▶ [WORK INSTRUCTIONS]: Look at every line of the material below and tally those containing "Type". Reply with the total alone.

==============================

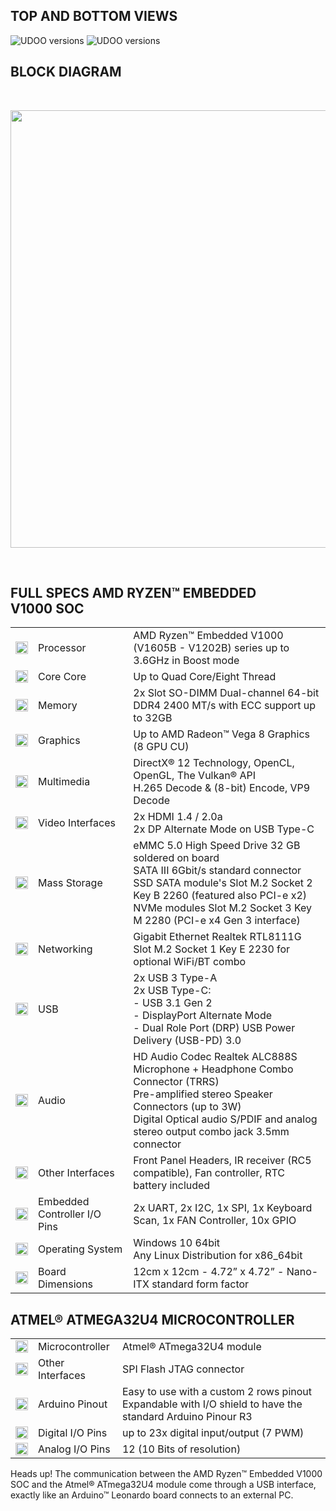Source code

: ## TOP AND BOTTOM VIEWS

<img src="../img/x86_top.png" alt="UDOO versions" class="img-responsive" >

<img src="../img/x86_bottom.png" alt="UDOO versions" class="img-responsive" >

## BLOCK DIAGRAM

<br/>

<a href="../img/x86_blockdiagram.png" target="\_blank"><img style="width:700px; " src="../img/x86_blockdiagram.png"></a>

<br/>

## FULL SPECS AMD RYZEN&trade; EMBEDDED V1000 SOC

|                                                                         |                  |                                                                                         |
|-------------------------------------------------------------------------|------------------|-----------------------------------------------------------------------------------------|
| <img src="../img/icons/processor.png" height="20px" width="20px">       | Processor        | AMD Ryzen™ Embedded V1000 (V1605B - V1202B) series up to 3.6GHz in Boost mode           |
| <img src="../img/icons/cores.png" height="20px" width="20px">           | Core Core        | Up to Quad Core/Eight Thread                                                            |
| <img src="../img/icons/memory.png" height="20px" width="20px">          | Memory           | 2x Slot SO-DIMM Dual-channel 64-bit DDR4 2400 MT/s with ECC support up to 32GB          |
| <img src="../img/icons/graphics.png" height="20px" width="20px">        | Graphics         | Up to AMD Radeon™ Vega 8 Graphics (8 GPU CU)                                            |
| <img src="../img/icons/multimedia.png" height="20px" width="20px">      | Multimedia       | DirectX® 12 Technology, OpenCL, OpenGL, The Vulkan® API<br>H.265 Decode & (8-bit) Encode, VP9 Decode                                                       |
| <img src="../img/icons/video-in.png" height="20px" width="20px">        | Video Interfaces | 2x HDMI 1.4 / 2.0a <br> 2x DP Alternate Mode on USB Type-C                             |
| <img src="../img/icons/mass-storage.png" height="20px" width="20px">    | Mass Storage     | eMMC 5.0 High Speed Drive 32 GB soldered on board<br>SATA III 6Gbit/s standard connector<br>SSD SATA module's Slot M.2 Socket 2 Key B 2260 (featured also PCI-e x2)<br>NVMe modules Slot M.2 Socket 3 Key M 2280 (PCI-e x4 Gen 3 interface)   |
| <img src="../img/icons/networking.png" height="20px" width="20px">      | Networking       | Gigabit Ethernet Realtek RTL8111G<br>Slot M.2 Socket 1 Key E 2230 for optional WiFi/BT combo |
| <img src="../img/icons/usb.png" height="20px" width="20px">             | USB              | 2x USB 3 Type-A <br> 2x USB Type-C:  <br>- USB 3.1 Gen 2 <br>- DisplayPort Alternate Mode <br>- Dual Role Port (DRP) USB Power Delivery (USB-PD) 3.0                        |
| <img src="../img/icons/audio.png" height="20px" width="20px">           | Audio            | HD Audio Codec Realtek ALC888S<br>Microphone + Headphone Combo Connector (TRRS)<br>Pre-amplified stereo Speaker Connectors (up to 3W)<br>Digital Optical audio S/PDIF and analog stereo output combo jack 3.5mm connector        |
| <img src="../img/icons/other.png" height="20px" width="20px">           | Other Interfaces | Front Panel Headers, IR receiver (RC5 compatible), Fan controller, RTC battery included |
| <img src="../img/icons/pins.png" height="20px" width="20px">            | Embedded Controller I/O Pins |  2x UART, 2x I2C, 1x SPI, 1x Keyboard Scan, 1x FAN Controller, 10x GPIO     |
| <img src="../img/icons/os.png" height="20px" width="20px">              | Operating System | Windows 10 64bit<br>Any Linux Distribution for x86_64bit                                  |
| <img src="../img/icons/dimensions.png" height="20px" width="20px">      | Board Dimensions | 12cm x 12cm  -  4.72” x 4.72”  - Nano-ITX standard form factor                          |

## ATMEL&reg; ATMEGA32U4 MICROCONTROLLER

|                                                                          |                  |                                                                  |
|--------------------------------------------------------------------------|------------------|------------------------------------------------------------------|
| <img src="../img/icons/processor.png" height="20px" width="20px">        | Microcontroller  | Atmel&reg; ATmega32U4 module                                     |
| <img src="../img/icons/other.png" height="20px" width="20px">            | Other Interfaces | SPI Flash JTAG connector                                         |
| <img src="../img/icons/arduino.png" height="20px" width="20px">          | Arduino Pinout   | Easy to use with a custom 2 rows pinout<br>Expandable with I/O shield to have the standard Arduino Pinour R3 |
| <img src="../img/icons/pins.png" height="20px" width="20px">             | Digital I/O Pins | up to 23x digital input/output (7 PWM)                          |
| <img src="../img/icons/pins.png" height="20px" width="20px">             | Analog I/O Pins  | 12 (10 Bits of resolution)                                       |


<span class="label label-warning">Heads up!</span> The communication between the AMD Ryzen™ Embedded V1000 SOC and the Atmel&reg; ATmega32U4 module come through a USB interface, exactly like an Arduino&trade; Leonardo board connects to an external PC.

==============================

▶ [ANSWER TO THE PROBLEM]: 2